3. Programming and Recreation
a. People in the jail are not allowed outside. They require fresh air and sunlight. They also need access to activities and programming. Since the onset of the COVID-19 pandemic more than two and a half years ago, access to televisions (in common areas) has been banned. Multiple dorms are on book bans, meaning no one can receive reading materials.
4. Conditions
a. People in the jail require the kiosks and phones in the dorms to be regularly maintained, so that they are functional. They are vital for both maintaining communication with loved ones and for filing grievances, the only recourse incarcerated people have to make formal complaints or requests. The jail must maintain the toilets, sinks, and showers so that they are usable, a move that is critical to public health and safety. The people in the jail also consistently live amongst vermin infestations (rodents, cockroaches, lice, scabies, spiders, ants, gnats), which the jail must work to mitigate and prevent.
“Former sheriff Victor Hill proudly presided over a culture of violence and cruelty at the Clayton County Jail, most dramatically illustrated by his recent federal convictions for human rights abuses there.

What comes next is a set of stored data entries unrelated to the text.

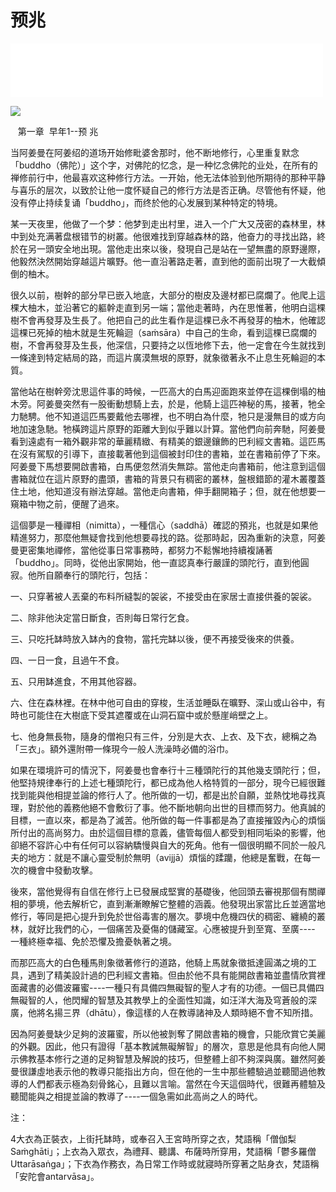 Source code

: # 预兆

<iframe frameborder="0" marginwidth="0" marginheight="0" width=500 height=86 src="./mp3/3-0.mp3"></iframe>

![](./img/3-0.webp)

   第一章  早年1--预 兆

当阿姜曼在阿姜绍的道场开始修毗婆舍那时，他不断地修行，心里重复默念「buddho（佛陀）」这个字，对佛陀的忆念，是一种忆念佛陀的业处，在所有的禅修前行中，他最喜欢这种修行方法。一开始，他无法体验到他所期待的那种平静与喜乐的层次，以致於让他一度怀疑自己的修行方法是否正确。尽管他有怀疑，他没有停止持续复诵「buddho」，而终於他的心发展到某种特定的特境。

某一天夜里，他做了一个梦：他梦到走出村里，进入一个广大又茂密的森林里，林中到处充满著盘根错节的树叢。他很难找到穿越森林的路，他奋力的寻找出路，終於在另一頭安全地出現。當他走出來以後，發現自己是站在一望無盡的原野邊際，他毅然決然開始穿越這片曠野。他一直沿著路走著，直到他的面前出現了一大截傾倒的柚木。

很久以前，樹幹的部分早已嵌入地底，大部分的樹皮及邊材都已腐爛了。他爬上這棵大柚木，並沿著它的軀幹走直到另一端；當他走著時，內在思惟著，他明白這棵樹不會再發芽及生長了。他把自己的此生看作是這棵已永不再發芽的柚木，他確認這棵已死掉的柚木就是生死輪迴（saṁsāra）中自己的生命，看到這棵已腐爛的樹，不會再發芽及生長，他深信，只要持之以恆地修下去，他一定會在今生就找到一條達到特定結局的路，而這片廣漠無垠的原野，就象徵著永不止息生死輪迴的本質。

當他站在樹幹旁沈思這件事的時候，一匹高大的白馬迎面跑來並停在這棵倒塌的柚木旁。阿姜曼突然有一股衝動想騎上去，於是，他騎上這匹神秘的馬，接著，牠全力馳騁。他不知道這匹馬要戴他去哪裡，也不明白為什麼，牠只是漫無目的或方向地加速急馳。牠橫跨這片原野的距離大到似乎難以計算。當他們向前奔馳，阿姜曼看到遠處有一箱外觀非常的華麗精緻、有精美的銀邊鑲飾的巴利經文書箱。這匹馬在沒有駕馭的引導下，直接載著他到這個被封印住的書箱，並在書箱前停了下來。阿姜曼下馬想要開啟書箱，白馬便忽然消失無踪。當他走向書箱前，他注意到這個書箱就位在這片原野的盡頭，書箱的背景只有稠密的叢林，盤根錯節的灌木叢覆蓋住土地，他知道沒有辦法穿越。當他走向書箱，伸手翻開箱子；但，就在他想要一窺箱中物之前，便醒了過來。

這個夢是一種禪相（nimitta），一種信心（saddhā）確認的預兆，也就是如果他精進努力，那麼他無疑會找到他想要尋找的路。從那時起，因為重新的決意，阿姜曼更密集地禪修，當他從事日常事務時，都努力不鬆懈地持續複誦著「buddho」。同時，從他出家開始，他一直認真奉行嚴謹的頭陀行，直到他圓寂。他所自願奉行的頭陀行，包括：

一、只穿著被人丟棄的布料所縫製的袈裟，不接受由在家居士直接供養的袈裟。

二、除非他決定當日斷食，否則每日常行乞食。

三、只吃托缽時放入缽內的食物，當托完缽以後，便不再接受後來的供養。

四、一日一食，且過午不食。

五、只用缽進食，不用其他容器。

六、住在森林裡。在林中他可自由的穿梭，生活並睡臥在曠野、深山或山谷中，有時也可能住在大樹底下受其遮覆或在山洞石窟中或於懸崖峭壁之上。

七、他身無長物，隨身的僧袍只有三件，分別是大衣、上衣、及下衣，總稱之為「三衣」。額外還附帶一條現今一般人洗澡時必備的浴巾。

如果在環境許可的情況下，阿姜曼也會奉行十三種頭陀行的其他幾支頭陀行；但，他堅持規律奉行的上述七種頭陀行，都已成為他人格特質的一部分，現今已經很難找到能與他相提並論的修行人了。他所做的一切，都是出於自願，並熱忱地尋找真理，對於他的義務他絕不會敷衍了事。他不斷地朝向出世的目標而努力。他真誠的目標，一直以來，都是為了滅苦。他所做的每一件事都是為了直接摧毀內心的煩惱所付出的高尚努力。由於這個目標的意義，儘管每個人都受到相同垢染的影響，他卻絕不容許心中有任何可以容納驕慢與自大的死角。他有一個很明顯不同於一般凡夫的地方：就是不讓心靈受制於無明（avijjā）煩惱的蹂躪，他總是奮戰，在每一次的機會中發動攻擊。

後來，當他覺得有自信在修行上已發展成堅實的基礎後，他回頭去審視那個有關禪相的夢境，他去解析它，直到漸漸瞭解它整體的涵義。他發現出家當比丘並適當地修行，等同是把心提升到免於世俗毒害的層次。夢境中危機四伏的稠密、纏繞的叢林，就好比我們的心，一個痛苦及憂傷的儲藏室。心應被提升到至寬、至廣---- 一種終極幸福、免於恐懼及擔憂執著之境。

而那匹高大的白色種馬則象徵著修行的道路，他騎上馬就象徵抵達圓滿之境的工具，遇到了精美設計過的巴利經文書箱。但由於他不具有能開啟書箱並盡情欣賞裡面藏書的必備波羅蜜----一種只有具備四無礙智的聖人才有的功德。一個已具備四無礙智的人，他閃耀的智慧及其教學上的全面性知識，如汪洋大海及穹蒼般的深廣，他將名揚三界（dhātu），像這樣的人在教導諸神及人類時絕不會不知所措。

因為阿姜曼缺少足夠的波羅蜜，所以他被剝奪了開啟書箱的機會，只能欣賞它美麗的外觀。因此，他只有證得「基本教誡無礙解智」的層次，意思是他具有向他人開示佛教基本修行之道的足夠智慧及解說的技巧，但整體上卻不夠深與廣。雖然阿姜曼很謙虛地表示他的教導只能指出方向，但在他的一生中那些體驗過並聽聞過他教導的人們都表示極為刻骨銘心，且難以言喻。當然在今天這個時代，很難再體驗及聽聞能與之相提並論的教導了----一個急需如此高尚之人的時代。

注：

4大衣為正裝衣，上街托缽時，或奉召入王宮時所穿之衣，梵語稱「僧伽梨Saṁghāti」；上衣為入眾衣，為禮拜、聽講、布薩時所穿用，梵語稱「鬱多羅僧Uttarāsaṅga」；下衣為作務衣，為日常工作時或就寢時所穿著之貼身衣，梵語稱「安陀會antarvāsa」。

But his absence has not significantly improved the material circumstances for people inside,” said Whitney Knox Lee, Staff Attorney at the Southern Center for Human Rights. “People in the Clayton County Jail still live in overcrowded, decrepit conditions exacerbated by unacceptable risks of violence and illness.”

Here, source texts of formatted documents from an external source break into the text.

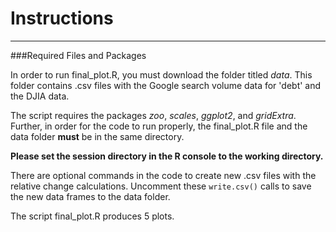 Instructions 
===
----------

###Required Files and Packages

In order to run final_plot.R, you must download the folder titled *data*. This folder contains .csv files with the Google search volume data for 'debt' and the DJIA data. 

The script requires the packages *zoo*, *scales*, *ggplot2*, and *gridExtra*. Further, in order for the code to run properly, the final_plot.R file and the data folder **must** be in the same directory. 

**Please set the session directory in the R console to the working directory.**

There are optional commands in the code to create new .csv files with the relative change calculations. Uncomment these `write.csv()` calls to save the new data frames to the data folder. 

The script final_plot.R produces 5 plots.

“While this COVID-19 case is being dismissed, the squalid, dangerous, and inhumane conditions at CCJ remain. People incarcerated at CCJ continue to be housed in a filthy and cruel environment and continue to be at serious risk of harm. They and the communities from which they come—and to which they will return—remain threatened until the jail reckons with its practices and drastically reforms its conditions,” said Andrés López-Delgado, ACLU of Georgia staff attorney.